3D-Printing with Sauber Technologies
Formula 1 technology accelerates hydro model manufacturing
One clear focus point for ANDRITZ is the continuous improvement of manufacturing processes for hydropower turbines. A key area in this respect is the production of turbine models, where speed and accuracy are decisive. New technologies, especially where they can help us meet customer needs more effectively, are always explored thoroughly.
With the constant emphasis on further hydraulic development, as part of the design and manufacturing process, model tests are executed prior to manufacturing of the component parts. In these experiments, a full model with all main components of a power plant is built, tested, and verified. In addition to precise model manufacturing, there is a demand for short delivery times for model components.

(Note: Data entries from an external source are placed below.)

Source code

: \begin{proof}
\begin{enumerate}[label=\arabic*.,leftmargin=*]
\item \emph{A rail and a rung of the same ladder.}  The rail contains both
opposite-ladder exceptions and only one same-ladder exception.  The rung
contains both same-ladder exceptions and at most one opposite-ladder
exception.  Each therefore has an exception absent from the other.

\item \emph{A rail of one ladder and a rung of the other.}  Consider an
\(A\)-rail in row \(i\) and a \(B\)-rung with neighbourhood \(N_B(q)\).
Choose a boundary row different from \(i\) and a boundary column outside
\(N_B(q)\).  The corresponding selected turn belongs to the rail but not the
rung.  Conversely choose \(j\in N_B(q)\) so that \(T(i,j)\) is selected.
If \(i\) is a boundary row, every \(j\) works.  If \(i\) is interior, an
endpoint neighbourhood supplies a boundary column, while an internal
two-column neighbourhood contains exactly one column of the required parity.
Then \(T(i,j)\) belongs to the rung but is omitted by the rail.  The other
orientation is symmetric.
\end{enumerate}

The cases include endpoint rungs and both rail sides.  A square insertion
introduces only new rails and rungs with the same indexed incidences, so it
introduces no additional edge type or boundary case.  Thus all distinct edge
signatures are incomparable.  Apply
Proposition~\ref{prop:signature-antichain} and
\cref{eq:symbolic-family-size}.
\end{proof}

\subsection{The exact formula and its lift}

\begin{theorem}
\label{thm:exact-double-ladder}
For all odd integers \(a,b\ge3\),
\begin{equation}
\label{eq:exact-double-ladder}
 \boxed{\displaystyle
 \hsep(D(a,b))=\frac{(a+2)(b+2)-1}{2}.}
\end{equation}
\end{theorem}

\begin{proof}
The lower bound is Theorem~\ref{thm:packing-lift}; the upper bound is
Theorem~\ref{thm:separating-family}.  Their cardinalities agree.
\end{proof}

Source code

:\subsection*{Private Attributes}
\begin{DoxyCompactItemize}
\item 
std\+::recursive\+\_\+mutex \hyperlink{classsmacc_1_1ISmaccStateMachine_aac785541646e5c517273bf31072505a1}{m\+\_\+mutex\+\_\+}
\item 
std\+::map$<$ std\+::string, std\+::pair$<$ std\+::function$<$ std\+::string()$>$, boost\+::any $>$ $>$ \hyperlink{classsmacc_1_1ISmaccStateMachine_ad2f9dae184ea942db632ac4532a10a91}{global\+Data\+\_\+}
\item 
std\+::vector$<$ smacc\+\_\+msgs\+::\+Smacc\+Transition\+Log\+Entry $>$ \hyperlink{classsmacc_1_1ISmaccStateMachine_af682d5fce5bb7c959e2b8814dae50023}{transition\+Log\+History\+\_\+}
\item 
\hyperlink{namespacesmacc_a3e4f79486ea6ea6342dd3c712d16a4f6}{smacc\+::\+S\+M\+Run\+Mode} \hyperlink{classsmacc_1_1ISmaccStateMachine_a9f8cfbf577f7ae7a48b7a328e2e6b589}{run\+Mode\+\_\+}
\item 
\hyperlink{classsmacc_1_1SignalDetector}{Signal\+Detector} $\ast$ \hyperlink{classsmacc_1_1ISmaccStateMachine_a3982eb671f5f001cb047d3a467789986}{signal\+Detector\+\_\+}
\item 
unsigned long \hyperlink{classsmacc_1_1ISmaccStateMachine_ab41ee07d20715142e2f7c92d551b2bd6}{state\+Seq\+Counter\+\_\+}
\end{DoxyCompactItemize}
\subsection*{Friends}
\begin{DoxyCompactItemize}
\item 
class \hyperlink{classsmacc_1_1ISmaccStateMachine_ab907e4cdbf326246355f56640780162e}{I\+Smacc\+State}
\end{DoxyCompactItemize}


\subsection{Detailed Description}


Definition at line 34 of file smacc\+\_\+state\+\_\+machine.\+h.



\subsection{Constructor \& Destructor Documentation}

In general, model turbines are manufactured with traditional techniques like milling and other machining processes. However, as the complexity of the turbine geometries increases due to demands for increased efficiency, new approaches are needed. Working on a project together with Sauber Technologies, we turned to 3D printing. Together with ANDRITZ, Sauber helped develop tailor-made printing routines which are used in the 3D printing process. HydroNews spoke with Mr. Jonathan Herzog from Sauber Technologies about the collaboration:
How did Sauber and ANDRITZ begin working together?
The initial contact was made by phone. Mr. Christian Redl, former Group Manager of Model Construction at the test rig in Linz, Austria, at that time had previously become aware of Sauber Technologies through a trade show. During the first few projects, I had direct contact with ANDRITZ. Now, due to my job change to CCO, I'm no longer directly involved in the individual steps of the joint project. Nevertheless, I always have an overview of ongoing projects with ANDRITZ.

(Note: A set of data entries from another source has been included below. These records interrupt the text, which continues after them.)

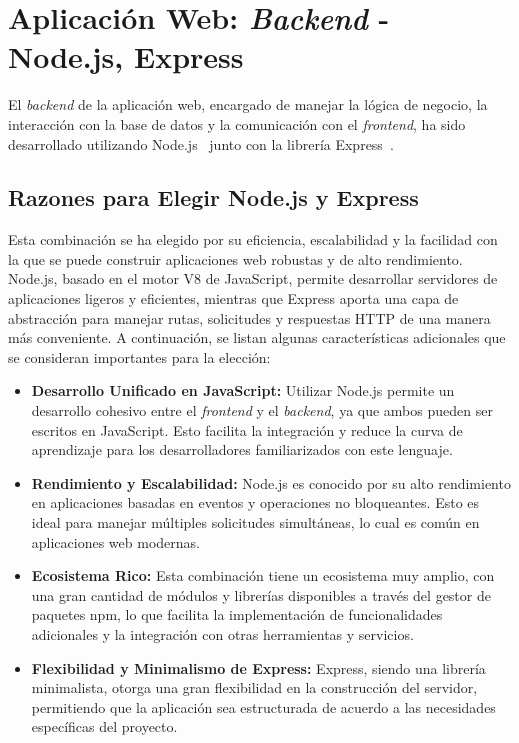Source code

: \clearpage
\section{Aplicación Web: \textit{Backend} - Node.js, Express}\label{sec:backend_section}

El \textit{backend} de la aplicación web, encargado de manejar la lógica de negocio, la interacción con la base de datos y la comunicación con el \textit{frontend}, ha sido desarrollado utilizando Node.js~\cite{nodejs} junto con la librería Express~\cite{express}.

\subsection{Razones para Elegir Node.js y Express}

Esta combinación se ha elegido por su eficiencia, escalabilidad y la facilidad con la que se puede construir aplicaciones web robustas y de alto rendimiento. Node.js, basado en el motor V8 de JavaScript, permite desarrollar servidores de aplicaciones ligeros y eficientes, mientras que Express aporta una capa de abstracción para manejar rutas, solicitudes y respuestas HTTP de una manera más conveniente. A continuación, se listan algunas características adicionales que se consideran importantes para la elección:

\begin{itemize}
    \item \textbf{Desarrollo Unificado en JavaScript:} Utilizar Node.js permite un desarrollo cohesivo entre el \textit{frontend} y el \textit{backend}, ya que ambos pueden ser escritos en JavaScript. Esto facilita la integración y reduce la curva de aprendizaje para los desarrolladores familiarizados con este lenguaje.

    \item \textbf{Rendimiento y Escalabilidad:} Node.js es conocido por su alto rendimiento en aplicaciones basadas en eventos y operaciones no bloqueantes. Esto es ideal para manejar múltiples solicitudes simultáneas, lo cual es común en aplicaciones web modernas.

    \item \textbf{Ecosistema Rico:} Esta combinación tiene un ecosistema muy amplio, con una gran cantidad de módulos y librerías disponibles a través del gestor de paquetes npm, lo que facilita la implementación de funcionalidades adicionales y la integración con otras herramientas y servicios.

    \item \textbf{Flexibilidad y Minimalismo de Express:} Express, siendo una librería minimalista, otorga una gran flexibilidad en la construcción del servidor, permitiendo que la aplicación sea estructurada de acuerdo a las necesidades específicas del proyecto.
\end{itemize}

How long has the collaboration existed and how is it from your perspective?
We’ve been working together for over five years now, and it's a great experience for us. Both the inter-personal aspects and the joint development work for the model parts are excellent. By collaborating with ANDRITZ, we were able to learn a lot about our own processes, which meant that the gained knowledge also flowed directly back into Formula 1. The tests with the scale model parts of Formula 1 cars are then also tested in our wind tunnel. We were able to benefit from the collaboration, especially with regard to accuracy in the model manufacturing process and the precise surface qualities of ANDRITZ model parts. Even though the material used for 3D printing is different from that normally used for the model turbines.
"In general, no geometric details that are aerodynamically relevant for the flow are neglected in the model-scale tests for Formula 1. This approach is the same for model turbines in hydropower."

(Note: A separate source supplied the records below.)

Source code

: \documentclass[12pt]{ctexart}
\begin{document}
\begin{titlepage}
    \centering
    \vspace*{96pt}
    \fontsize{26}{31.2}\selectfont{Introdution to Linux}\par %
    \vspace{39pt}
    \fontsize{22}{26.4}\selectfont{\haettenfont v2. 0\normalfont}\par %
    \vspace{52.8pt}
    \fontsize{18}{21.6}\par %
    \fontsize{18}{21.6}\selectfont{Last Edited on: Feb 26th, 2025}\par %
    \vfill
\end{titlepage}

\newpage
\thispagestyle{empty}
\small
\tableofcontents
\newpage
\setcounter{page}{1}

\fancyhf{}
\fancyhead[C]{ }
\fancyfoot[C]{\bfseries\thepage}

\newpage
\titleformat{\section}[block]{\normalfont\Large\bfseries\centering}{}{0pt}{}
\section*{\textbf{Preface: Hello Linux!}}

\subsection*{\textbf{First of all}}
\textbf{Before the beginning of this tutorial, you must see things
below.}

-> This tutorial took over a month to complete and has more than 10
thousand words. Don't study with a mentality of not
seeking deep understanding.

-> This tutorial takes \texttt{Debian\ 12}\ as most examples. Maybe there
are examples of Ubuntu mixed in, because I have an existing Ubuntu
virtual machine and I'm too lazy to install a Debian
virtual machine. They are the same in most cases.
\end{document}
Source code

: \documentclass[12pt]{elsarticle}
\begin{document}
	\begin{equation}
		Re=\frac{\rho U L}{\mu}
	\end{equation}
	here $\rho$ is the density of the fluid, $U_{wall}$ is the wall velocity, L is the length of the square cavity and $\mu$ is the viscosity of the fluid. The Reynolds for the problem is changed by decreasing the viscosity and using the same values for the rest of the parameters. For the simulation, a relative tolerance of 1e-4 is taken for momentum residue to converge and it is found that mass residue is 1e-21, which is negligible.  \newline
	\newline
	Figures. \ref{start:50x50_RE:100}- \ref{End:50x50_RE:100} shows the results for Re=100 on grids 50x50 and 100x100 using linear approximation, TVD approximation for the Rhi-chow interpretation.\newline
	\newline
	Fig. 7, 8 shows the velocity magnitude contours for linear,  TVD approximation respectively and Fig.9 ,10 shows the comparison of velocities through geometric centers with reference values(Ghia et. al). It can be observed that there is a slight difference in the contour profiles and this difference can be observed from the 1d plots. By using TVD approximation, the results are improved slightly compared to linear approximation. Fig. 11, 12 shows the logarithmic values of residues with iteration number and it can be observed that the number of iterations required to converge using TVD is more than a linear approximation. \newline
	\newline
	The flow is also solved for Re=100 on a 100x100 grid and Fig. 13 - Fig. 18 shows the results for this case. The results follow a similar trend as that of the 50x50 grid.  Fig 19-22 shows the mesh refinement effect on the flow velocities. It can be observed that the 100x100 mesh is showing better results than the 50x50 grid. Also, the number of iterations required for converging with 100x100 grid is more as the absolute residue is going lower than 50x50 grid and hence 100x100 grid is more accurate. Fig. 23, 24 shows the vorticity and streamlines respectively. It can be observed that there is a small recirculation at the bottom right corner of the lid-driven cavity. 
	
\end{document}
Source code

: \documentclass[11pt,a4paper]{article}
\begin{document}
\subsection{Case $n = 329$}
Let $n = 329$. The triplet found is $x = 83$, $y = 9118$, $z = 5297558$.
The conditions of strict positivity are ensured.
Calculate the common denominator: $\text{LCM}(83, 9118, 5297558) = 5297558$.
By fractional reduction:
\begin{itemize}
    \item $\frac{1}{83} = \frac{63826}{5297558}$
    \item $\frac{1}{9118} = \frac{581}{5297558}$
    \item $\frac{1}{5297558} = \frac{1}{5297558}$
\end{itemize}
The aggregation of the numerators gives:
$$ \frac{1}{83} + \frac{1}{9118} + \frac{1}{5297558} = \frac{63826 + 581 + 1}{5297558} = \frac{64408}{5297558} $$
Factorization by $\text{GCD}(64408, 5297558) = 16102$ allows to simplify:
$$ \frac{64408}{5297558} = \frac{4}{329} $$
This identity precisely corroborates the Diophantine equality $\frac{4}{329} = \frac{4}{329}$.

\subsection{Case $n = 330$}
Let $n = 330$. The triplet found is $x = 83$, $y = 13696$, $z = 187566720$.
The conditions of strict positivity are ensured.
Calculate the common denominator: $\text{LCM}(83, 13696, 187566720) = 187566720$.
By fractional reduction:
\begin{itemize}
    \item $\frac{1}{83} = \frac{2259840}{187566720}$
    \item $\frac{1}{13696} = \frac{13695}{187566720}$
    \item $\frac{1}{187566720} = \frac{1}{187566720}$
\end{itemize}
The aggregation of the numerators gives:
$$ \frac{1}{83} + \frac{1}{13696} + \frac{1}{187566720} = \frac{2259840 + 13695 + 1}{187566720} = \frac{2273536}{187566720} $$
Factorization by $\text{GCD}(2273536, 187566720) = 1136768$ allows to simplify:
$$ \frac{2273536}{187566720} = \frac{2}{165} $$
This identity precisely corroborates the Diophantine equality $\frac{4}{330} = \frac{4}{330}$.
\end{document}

Why is ANDRITZ Hydro a good partner?
The requirements for the wind tunnel tests in Formula 1 are very similar to the test rig requirements at ANDRITZ. As a result, the understanding for the essential attention to detail is mutual and you can develop together. You speak the same language, and you are on an equal footing with regard to the joint development goals. Step by step, we want to get to the limit of what is possible, just like ANDRITZ. The focus for us, and for ANDRITZ, is therefore on being the global number one in development in each respective industry.
What is the potential for future collaboration?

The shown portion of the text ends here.